# Task data
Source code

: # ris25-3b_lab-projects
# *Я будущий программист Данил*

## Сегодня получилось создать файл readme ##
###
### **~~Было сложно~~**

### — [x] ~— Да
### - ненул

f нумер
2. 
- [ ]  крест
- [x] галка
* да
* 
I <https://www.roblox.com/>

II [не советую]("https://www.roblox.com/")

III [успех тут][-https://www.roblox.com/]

# Task to carry out
Faithfully reproduce all of the material.

# Task result
Source code

: # ris25-3b_lab-projects
# *Я будущий программист Данил*

## Сегодня получилось создать файл readme ##
###
### **~~Было сложно~~**

### — [x] ~— Да
### - ненул

f нумер
2. 
- [ ]  крест
- [x] галка
* да
* 
I <https://www.roblox.com/>

II [не советую]("https://www.roblox.com/")

III [успех тут][-https://www.roblox.com/]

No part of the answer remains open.